NoSQL Databases

NoSQL, which stands for Not Only SQL or No Structured Query Language is a database system which is employed for managing the massive collection of unstructured data. NoSQL solved two problems of scalability and flexibility. It is important to note that NoSQL and non relational data are not the same thing. Historically, large databases have run on expensive machines or mainframes. Modern enterprises are employing cloud architectures to support their applications and the distributed nature of these NoSQL databases helps in deployed and on operating on clusters of servers in cloud which reduces the cost.

Can be used for both relational and non relational data
Provides new ways of storing and querying the data
Designed to handle 'Big Data'
Types : Key-Value, Document, Graph and Column

History of how it all started :

Source : IBM , skills network

Many customers of Azure Cosmos DB use this NoSQL database to store relational data. Cosmos DB SQL API also support SQL like Queries, and as far as scaling is concerned, scaling is much cheaper for NoSQL database because in NoSQL we can scale horizontally when relational database had to scale vertically.

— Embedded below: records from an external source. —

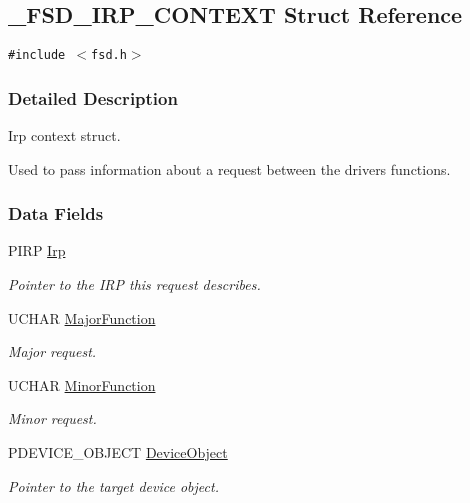 \hypertarget{struct__FSD__IRP__CONTEXT}{
\subsection{\_\-FSD\_\-IRP\_\-CONTEXT Struct Reference}
\label{struct__FSD__IRP__CONTEXT}
}
{\tt \#include $<$fsd.h$>$}



\subsubsection{Detailed Description}
Irp context struct.

Used to pass information about a request between the drivers functions. 

\subsubsection*{Data Fields}
\begin{CompactItemize}
\item 
\hypertarget{struct__FSD__IRP__CONTEXT_m1}{
PIRP \hyperlink{struct__FSD__IRP__CONTEXT_m1}{Irp}}
\label{struct__FSD__IRP__CONTEXT_m1}

\begin{CompactList}\small\item\em Pointer to the IRP this request describes.\item\end{CompactList}\item 
\hypertarget{struct__FSD__IRP__CONTEXT_m2}{
UCHAR \hyperlink{struct__FSD__IRP__CONTEXT_m2}{Major\-Function}}
\label{struct__FSD__IRP__CONTEXT_m2}

\begin{CompactList}\small\item\em Major request.\item\end{CompactList}\item 
\hypertarget{struct__FSD__IRP__CONTEXT_m3}{
UCHAR \hyperlink{struct__FSD__IRP__CONTEXT_m3}{Minor\-Function}}
\label{struct__FSD__IRP__CONTEXT_m3}

\begin{CompactList}\small\item\em Minor request.\item\end{CompactList}\item 
\hypertarget{struct__FSD__IRP__CONTEXT_m4}{
PDEVICE\_\-OBJECT \hyperlink{struct__FSD__IRP__CONTEXT_m4}{Device\-Object}}
\label{struct__FSD__IRP__CONTEXT_m4}

\begin{CompactList}\small\item\em Pointer to the target device object.\item\end{CompactList}\end{CompactItemize}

Note : Vertically scaling means that you are increasing the load on a single server by adding more and more RAM and CPU. Horizontally scalable involves adding more server to process request. Vertical scalable has a limit. You can't just keep adding more and more RAM and CPU in a single machine. But scaling is much cheaper for NoSQL database because you don't need to scale up. You can have many cheap machines and scale your database horizontally.

NoSQL Use cases :

1. Big data and real time web applications

2. Relationship between data is not important

3. Data changes frequently

NoSQL Limitations:

1. Schema-less data means data is inconsistent

2. Denormalized data means redundant data

3. Redundant data means inaccuracies and conflicts

4.Does not support many good features of Relational DB.

SQL vs NoSQL :

Types of NoSQL Databases :

Images : Google images

Document Store :

A document store database (also known as a document-oriented database, aggregate database, or simply document store or document database) is a database that uses a document-oriented model to store data.
Document store databases store each record and its associated data within a single document. Each document contains semi-structured data that can be queried against using various query and analytics tools of the DBMS.

Key characteristics:

Each document offers flexible schema
Each piece of data is considered as document(XML/JSON)
Values are visible and can be queried
Content of the document databases can be indexed and queried - keys and value range lookups and search, Analytical queries with MapReduce
Horizontal scalable
Allow sharding across multiple nodes

Suitable Use cases:

Event logging for apps and processes - each event instance is represented by a new document
Online blogs - Each user, post, comment, like is represented by a document

Unsuitable Use cases:

When ACID transactions are required
If data naturally falls into normalized tabular model

Here are examples of some of the leading document store DBMSs.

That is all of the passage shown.